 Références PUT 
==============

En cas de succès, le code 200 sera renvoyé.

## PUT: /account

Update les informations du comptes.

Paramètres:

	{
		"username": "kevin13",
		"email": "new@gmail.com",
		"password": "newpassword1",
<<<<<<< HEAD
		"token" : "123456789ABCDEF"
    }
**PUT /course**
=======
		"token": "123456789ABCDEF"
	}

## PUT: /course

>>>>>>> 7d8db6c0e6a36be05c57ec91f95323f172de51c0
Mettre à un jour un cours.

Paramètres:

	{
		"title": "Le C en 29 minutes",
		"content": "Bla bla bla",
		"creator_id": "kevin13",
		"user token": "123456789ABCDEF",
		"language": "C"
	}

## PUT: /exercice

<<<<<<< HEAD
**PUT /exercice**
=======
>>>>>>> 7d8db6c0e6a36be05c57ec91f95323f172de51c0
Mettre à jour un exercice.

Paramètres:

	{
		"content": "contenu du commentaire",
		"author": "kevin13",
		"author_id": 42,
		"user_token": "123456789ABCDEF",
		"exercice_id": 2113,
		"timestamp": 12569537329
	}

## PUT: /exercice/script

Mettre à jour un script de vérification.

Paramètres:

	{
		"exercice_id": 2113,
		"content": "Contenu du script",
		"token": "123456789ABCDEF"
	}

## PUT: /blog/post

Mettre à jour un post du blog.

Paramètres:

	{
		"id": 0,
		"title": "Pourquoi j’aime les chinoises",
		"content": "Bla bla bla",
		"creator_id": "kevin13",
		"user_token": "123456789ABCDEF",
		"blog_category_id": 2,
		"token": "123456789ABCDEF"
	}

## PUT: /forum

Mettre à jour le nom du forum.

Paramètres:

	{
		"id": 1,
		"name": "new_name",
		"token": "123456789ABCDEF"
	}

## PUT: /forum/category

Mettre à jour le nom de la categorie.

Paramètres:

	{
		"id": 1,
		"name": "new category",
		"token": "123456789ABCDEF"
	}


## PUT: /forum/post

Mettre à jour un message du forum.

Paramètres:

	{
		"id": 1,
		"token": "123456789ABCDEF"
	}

» To do: Retype the records above so that nothing differs from the original.

» Reply:
 Références PUT 
==============

En cas de succès, le code 200 sera renvoyé.

## PUT: /account

Update les informations du comptes.

Paramètres:

	{
		"username": "kevin13",
		"email": "new@gmail.com",
		"password": "newpassword1",
<<<<<<< HEAD
		"token" : "123456789ABCDEF"
    }
**PUT /course**
=======
		"token": "123456789ABCDEF"
	}

## PUT: /course

>>>>>>> 7d8db6c0e6a36be05c57ec91f95323f172de51c0
Mettre à un jour un cours.

Paramètres:

	{
		"title": "Le C en 29 minutes",
		"content": "Bla bla bla",
		"creator_id": "kevin13",
		"user token": "123456789ABCDEF",
		"language": "C"
	}

## PUT: /exercice

<<<<<<< HEAD
**PUT /exercice**
=======
>>>>>>> 7d8db6c0e6a36be05c57ec91f95323f172de51c0
Mettre à jour un exercice.

Paramètres:

	{
		"content": "contenu du commentaire",
		"author": "kevin13",
		"author_id": 42,
		"user_token": "123456789ABCDEF",
		"exercice_id": 2113,
		"timestamp": 12569537329
	}

## PUT: /exercice/script

Mettre à jour un script de vérification.

Paramètres:

	{
		"exercice_id": 2113,
		"content": "Contenu du script",
		"token": "123456789ABCDEF"
	}

## PUT: /blog/post

Mettre à jour un post du blog.

Paramètres:

	{
		"id": 0,
		"title": "Pourquoi j’aime les chinoises",
		"content": "Bla bla bla",
		"creator_id": "kevin13",
		"user_token": "123456789ABCDEF",
		"blog_category_id": 2,
		"token": "123456789ABCDEF"
	}

## PUT: /forum

Mettre à jour le nom du forum.

Paramètres:

	{
		"id": 1,
		"name": "new_name",
		"token": "123456789ABCDEF"
	}

## PUT: /forum/category

Mettre à jour le nom de la categorie.

Paramètres:

	{
		"id": 1,
		"name": "new category",
		"token": "123456789ABCDEF"
	}


## PUT: /forum/post

Mettre à jour un message du forum.

Paramètres:

	{
		"id": 1,
		"token": "123456789ABCDEF"
	}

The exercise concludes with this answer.